Abstract 2673: Trajectories and Predictors of Depression Following Acute Myocardial Infarction
Depression after acute myocardial infarction (AMI) may be a reasonable response to real or foreshadowed loss. Depression trajectories, however, may vary from person to person. This study was designed to determine whether there were two or more distinct groups of patients with different trajectories during the first 12 months following AMI and to investigate whether there were significant demographic, physical, psychological, social or behavioral differences between groups.
Methods: Of a consecutive series of 224 men admitted to a single coronary care unit, 188 completed the Beck Depression Inventory (BDI) at three weeks, 177 at four months and 173 at 12 months following AMI and responded to comprehensive interviews and questionnaires.
Results: Using growth mixture modeling, a two-group model provided the best fit of the data. A large group (n=173, 88%) of patients had a mean three-week BDI score of 4.77. This group continued to improve over time with mean BDI score dropping to 4.56 and 3.85 at 4 and 12 months, respectively. The other group of patients (n=23, 12%) had a mean BDI score of 11.51 at three weeks, which rose to 12.97 at four months and to 16.35 at 12 months. There were no significant demographic or physical differences between groups, including no differences in AMI severity. However, during admission to hospital, the group with higher BDI scores had significantly higher levels (p < .05) of state and trait anxiety, other measures of anxiety, neuroticism, financial stress, work stress, occupational maladjustment, marital maladjustment, loneliness and smoking.

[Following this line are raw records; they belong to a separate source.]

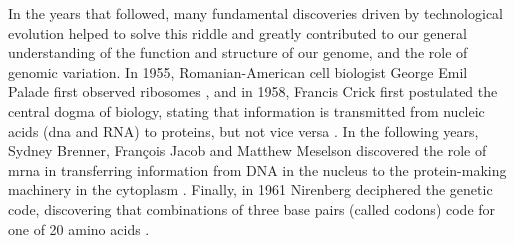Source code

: In the years that followed, many fundamental discoveries driven by technological evolution helped to solve this riddle and greatly contributed to our general understanding of the function and structure of our genome, and the role of genomic variation.
In 1955, Romanian-American cell biologist George Emil Palade first observed ribosomes \cite{palade1955small}, and in 1958, Francis Crick first postulated the central dogma of biology, stating that information is transmitted from nucleic acids (\gls{dna} and RNA) to proteins, but not vice versa \cite{crick1958protein}.
In the following years, Sydney Brenner, François Jacob and Matthew Meselson discovered the role of \gls{mrna} in transferring information from DNA in the nucleus to the protein-making machinery in the cytoplasm \cite{brenner1961unstable}.
Finally, in 1961 Nirenberg deciphered the genetic code, discovering that combinations of three base pairs (called codons) code for one of 20 amino acids
\cite{nirenberg1961dependence, crick1961general, matthaei1962characteristics, yanofsky2007establishing}.
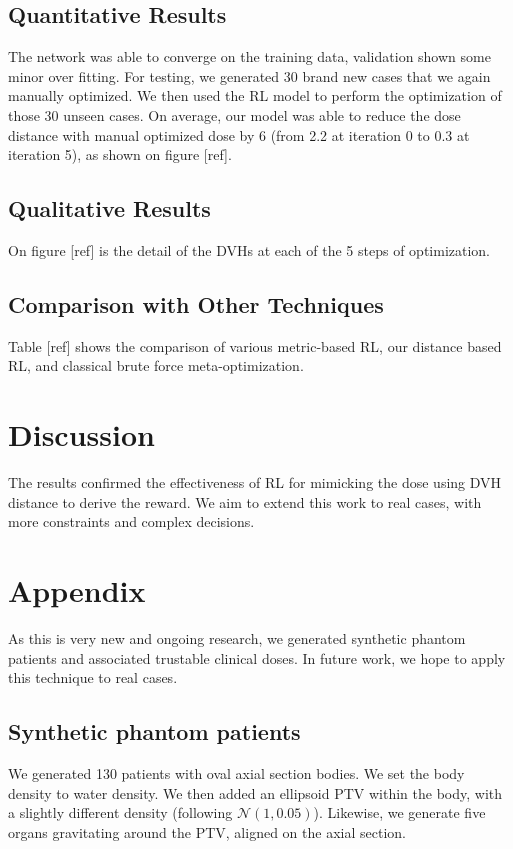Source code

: \subsection{Quantitative Results}
The network was able to converge on the training data, validation shown some minor over fitting.
For testing, we generated 30 brand new cases that we again manually optimized.
We then used the RL model to perform the optimization of those 30 unseen cases.
On average, our model was able to reduce the dose distance with manual optimized dose by 6 (from 2.2 at iteration 0 to 0.3 at iteration 5), as shown on figure [ref].

\subsection{Qualitative Results}
On figure [ref] is the detail of the DVHs at each of the 5 steps of optimization.

\subsection{Comparison with Other Techniques}
Table [ref] shows the comparison of various metric-based RL, our distance based RL, and classical brute force meta-optimization.

\section{Discussion}
The results confirmed the effectiveness of RL for mimicking the dose using DVH distance to derive the reward.
We aim to extend this work to real cases, with more constraints and complex decisions.

\section*{Appendix}
As this is very new and ongoing research, we generated synthetic phantom patients and associated trustable clinical doses.
In future work, we hope to apply this technique to real cases.

\subsection*{Synthetic phantom patients}
We generated 130 patients with oval axial section bodies.
We set the body density to water density.
We then added an ellipsoid PTV within the body, with a slightly different density (following $\mathcal{N}(1,0.05)$).
Likewise, we generate five organs gravitating around the PTV, aligned on the axial section.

Conclusions: There appear to be two distinct identifiable groups of patient trajectories for depression after AMI. The larger group follows a path commonly found with bereavement or an adjustment response. The smaller group has more severe depressive symptoms which worsen over time. This latter group has multiple markers of prior anxiety, life stressors and maladjustments that may represent chronic psychological characteristics. For these few, an AMI or similar episode might overwhelm them, producing a lasting state of clinical depression.